I’ve heard enough mother stories  (the 44 women I know who are stepmothers) and the stories make my heart hurt. I hang on to these stories, hoping to soften them up, almost as if I could soften my heart to the story, then the mothers’ hearts could also be softened. 

English: Mother and child.

Mother and child. (Photo credit: Wikipedia)

I thought it would be appropriate to get really clear about the behaviors we’re talking about, because clearly there is a percentage of mothers who don’t behave this way. I bow down to the mothers like Rose who honors her ex-husband’s wife and actively supports her time with the boys. I think Melanie is a rock star for the way she helps her son work through his feelings about all his parents in a way that allows her son to love them all. 

While I don’t have easy solutions, I always have hope, the hope a mother or two might look at this list and agree, it’s time to find another way of interacting.

First, mothers do these low-grade-but-undermining-over-time things often enough to be considered “all the time,” according to my sources: 

  • Fail to communication, decisions made without consulting the father of the children. 
  • Use kids, regardless of their age, as couriers to communicate with the father of the children, and then claim she doesn’t like that style. 
  • Subtly undermine the child’s time with the father. 
  • Badmouth and bash the father and/or the stepmother with the innocence of someone who believes she isn’t doing any damage. 
  • Make half-hearted attempts to extend communication and respect to the father of the children and his wife/partner, just enough to profess being communicative. 
  • Behave as though there is no (legitimate) home for the child other than her own. 
  • Behave as though the child comes from one side of the family. 

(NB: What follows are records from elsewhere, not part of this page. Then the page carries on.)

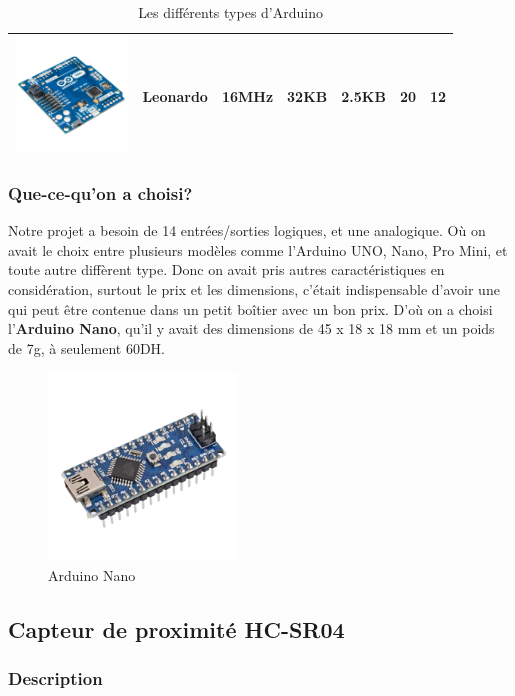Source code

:\begin{table}[hbt!]
\begin{tabular}{|C{3cm}|C{2cm}|C{2.2cm}|C{2.2cm}|C{1.2cm}|C{1.5cm}|C{1.2cm}|}
        \hline
        \includegraphics[width=3cm]{assets/arduino/pro.png} & Leonardo & 16MHz & 32KB & 2.5KB & 20 & 12 \\
        \hline
    \end{tabular}
    \caption{Les différents types d'Arduino \cite{arduino-types}}
\end{table}

\FloatBarrier

\subsubsection{Que-ce-qu'on a choisi?}

Notre projet a besoin de 14 entrées/sorties logiques, et une analogique. Où on avait le choix entre plusieurs modèles comme l'Arduino UNO, Nano, Pro Mini, et toute autre diffèrent type. Donc on avait pris autres caractéristiques en considération, surtout le prix et les dimensions, c'était indispensable d'avoir une qui peut être contenue dans un petit boîtier avec un bon prix. D'où on a choisi l'\textbf{Arduino Nano}, qu'il y avait des dimensions de 45 x 18 x 18 mm et un poids de 7g, à seulement 60DH.


\begin{figure}[hbt!]
    \centering
    \includegraphics[width=5cm]{assets/arduino/nano.png}
    \caption{Arduino Nano}
\end{figure}

\subsection{Capteur de proximité HC-SR04}

\subsubsection{Description}

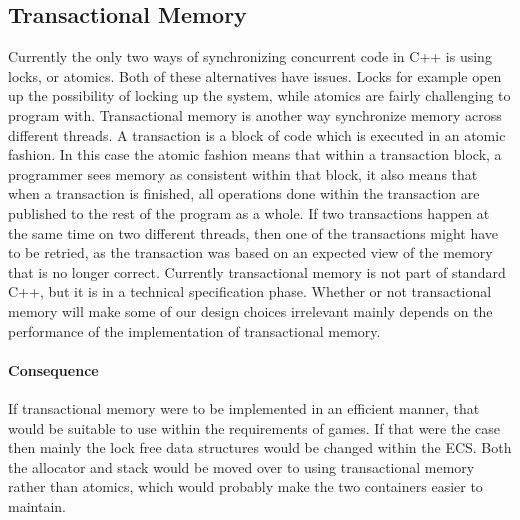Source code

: \subsection{Transactional Memory}
\label{subsec:longevity_transactional_memory}
Currently the only two ways of synchronizing concurrent code in C++
is using locks, or atomics. Both of these alternatives have issues.
Locks for example open up the possibility of locking up the system,
while atomics are fairly challenging to program with.
Transactional memory is another way synchronize memory across different threads.
A transaction is a block of code which is executed in an atomic fashion.
In this case the atomic fashion means that within a transaction block,
a programmer sees memory as consistent within that block,
it also means that when a transaction is finished, all operations done within
the transaction are published to the rest of the program as a whole.
If two transactions happen at the same time on two different threads,
then one of the transactions might have to be retried, as the transaction
was based on an expected view of the memory that is no longer correct\cite{brett_hall_transactional_memory_in_practice}.
Currently transactional memory is not part of standard C++, but it is
in a technical specification phase.
Whether or not transactional memory will make some of our design choices
irrelevant mainly depends on the performance of the implementation of transactional
memory.

\paragraph{Consequence}
If transactional memory were to be implemented in an efficient manner, that would
be suitable to use within the requirements of games.
If that were the case then mainly the lock free data structures would be changed within
the ECS. Both the allocator and stack would be moved over to using transactional memory
rather than atomics, which would probably make the two containers easier to maintain.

Second, mothers do these medium-grade-obstructionisms frequently, things which often have a direct impact on the other household: 

  • Be permissive, not following through on limits, and then blame the father for being too permissive. 
  • Change plans at the last minute and not including the other adults (step-parents) in the communication.
  • Allow children to do things that are illegal (drinking and drugs) and then complain the father and stepmother are too strict.
  • Have strategy conversations with the father and reach agreements about the issues, but discuss the agreements with the child before the three get together. 

And, finally, mothers do these high-grade-interference-and-shaming-for-the-child things more often than we read in the news: 

  • Involve teachers, other parents, and relatives in the disputes between the parents. 
  • Include the child in private negotiations/conversations between the adults, and using shaming language to demonstrate a position of power and paint a picture of one parent loving the child more than the other. The child is asked to choose the “good” parent.  
  • Repeatedly take the father to court and behave as though he is a deadbeat dad when he is responsibly caring for his children. 
  • Attack the stepmother in public, verbally or physically, whether or not the children are present. 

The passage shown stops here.